Last updated: 26 April 2023

See all updates

View as PDF

Last updated: 26 April 2023

See all updates

View as PDF

5.1 Trial Design

This trial took the form of a matched pairs cluster randomised trial, where the clusters were 18 branches of a national FBO. Half of the branches implemented the intervention, where they asked customers whether they had any food allergies or intolerances on ordering, and half of the branches were a control who were not instructed to say this (and carried on with usual practice).

5.2 Participants

To ensure the relevance and feasibility of the intervention, we recruited an FBO that sells food that is not pre-packaged/ that is packaged after ordering, and which does not use self-service machines. The trial was implemented in 18 outlets, 9 in the intervention arm and 9 in the control. There were 9 outlets in London (5 in control arm and 4 in intervention arm) and 9 outside London (4 in control arm and 5 in intervention arm); two outlets were kiosks which did not have seating.

Participants were customers who entered the FBO between 28th March 2022 and 30th June 2022 (inclusive), who placed a food order at the till, and who chose to complete a survey about their experience.

5.3 Intervention

5.3.1 Intervention and procedure

Staff in branches in the intervention arm were instructed by branch managers to ask “Do you have any food allergies or intolerances?” before customers placed their order. If a customer replied in the affirmative, the FBO’s standard protocol in handling these cases were followed, which involved directing customers to scan a QR code to access allergen information.

In the control branches, all branches continued with their standard practice, which was not to proactively ask, but to direct any customer who asked staff about allergens to scan the QR code for information.

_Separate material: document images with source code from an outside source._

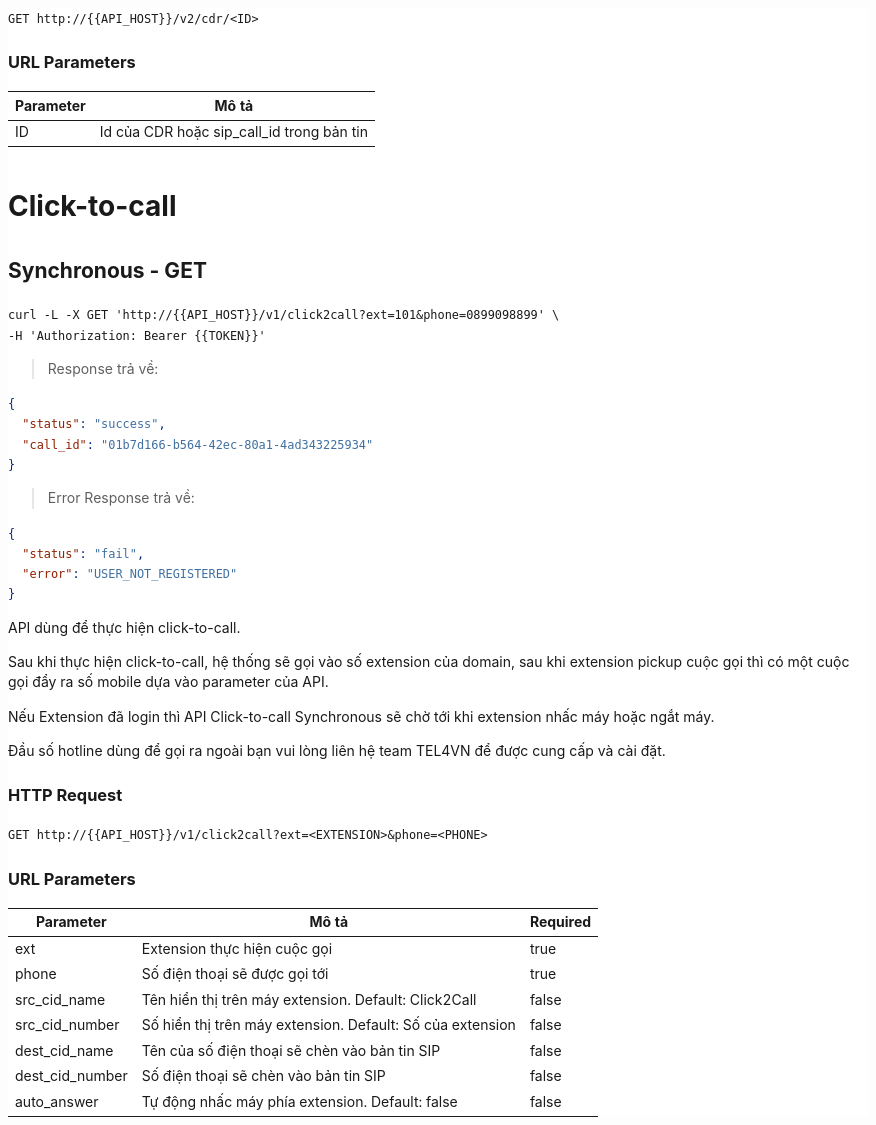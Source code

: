 `GET http://{{API_HOST}}/v2/cdr/<ID>`

### URL Parameters

| Parameter | Mô tả                                     |
| --------- | ----------------------------------------- |
| ID        | Id của CDR hoặc sip_call_id trong bản tin |

# Click-to-call

## Synchronous - GET

```shell
curl -L -X GET 'http://{{API_HOST}}/v1/click2call?ext=101&phone=0899098899' \
-H 'Authorization: Bearer {{TOKEN}}'
```

> Response trả về:

```json
{
  "status": "success",
  "call_id": "01b7d166-b564-42ec-80a1-4ad343225934"
}
```

> Error Response trả về:

```json
{
  "status": "fail",
  "error": "USER_NOT_REGISTERED"
}
```

API dùng để thực hiện click-to-call.

Sau khi thực hiện click-to-call, hệ thống sẽ gọi vào số extension của domain, sau khi extension pickup cuộc gọi thì có một cuộc gọi đẩy ra số mobile dựa vào parameter của API.

Nếu Extension đã login thì API Click-to-call Synchronous sẽ chờ tới khi extension nhấc máy hoặc ngắt máy.

<div class="alert alert-success alert-dismissible fade show" role="alert">
Đầu số hotline dùng để gọi ra ngoài bạn vui lòng liên hệ team TEL4VN để được cung cấp và cài đặt.
</div>

### HTTP Request

`GET http://{{API_HOST}}/v1/click2call?ext=<EXTENSION>&phone=<PHONE>`

### URL Parameters

| Parameter       | Mô tả                                                     | Required |
| --------------- | --------------------------------------------------------- | -------- |
| ext             | Extension thực hiện cuộc gọi                              | true     |
| phone           | Số điện thoại sẽ được gọi tới                             | true     |
| src_cid_name    | Tên hiển thị trên máy extension. Default: Click2Call      | false    |
| src_cid_number  | Số hiển thị trên máy extension. Default: Số của extension | false    |
| dest_cid_name   | Tên của số điện thoại sẽ chèn vào bản tin SIP             | false    |
| dest_cid_number | Số điện thoại sẽ chèn vào bản tin SIP                     | false    |
| auto_answer     | Tự động nhấc máy phía extension. Default: false           | false    |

In both the treatment and control groups, customers had the option of scanning a QR code to participate in a survey (see Appendix 2 for the full survey). If they ordered takeaway, then a leaflet with the QR code was placed in their takeaway bag. If they were dining in, then the leaflet was placed on the tray with their order. Restaurants with seating also displayed table toppers with the QR code directing customers to the survey. The staff at branches were asked to direct the customer to the QR code, and to invite them to complete the survey.The materials leaflet and table toppers advertised that participants completing the survey could be entered into a prize draw for 25 Love2Shop vouchers each worth £50.

The prize draw was conducted via an automated computer process through which 25 email addresses were randomly drawn from response data after deleting duplicated email addresses. After the prize draw, the randomly selected winners were sent an email notifying them that they had won and including a unique redeem code.

All customers were able to withdraw from the survey at any time before completion of the survey, either by not starting or by not completing the survey. Once the survey data was submitted the data collected was stored anonymously, meaning it was not possible to for participants to withdraw data after submission.

5.3.2 Implementation Checks

To confirm fidelity to our intervention and business compliance, fieldworkers were used to serve as mystery shoppers. Each participating store was visited by a field worker in Week 1 and then again in Week 4. The fieldworkers recorded whether they were asked about allergens and intolerances or not (they did not know which arms the branches the visited were in). They also recorded whether they received the leaflet and the proportion of tables that had the table topper.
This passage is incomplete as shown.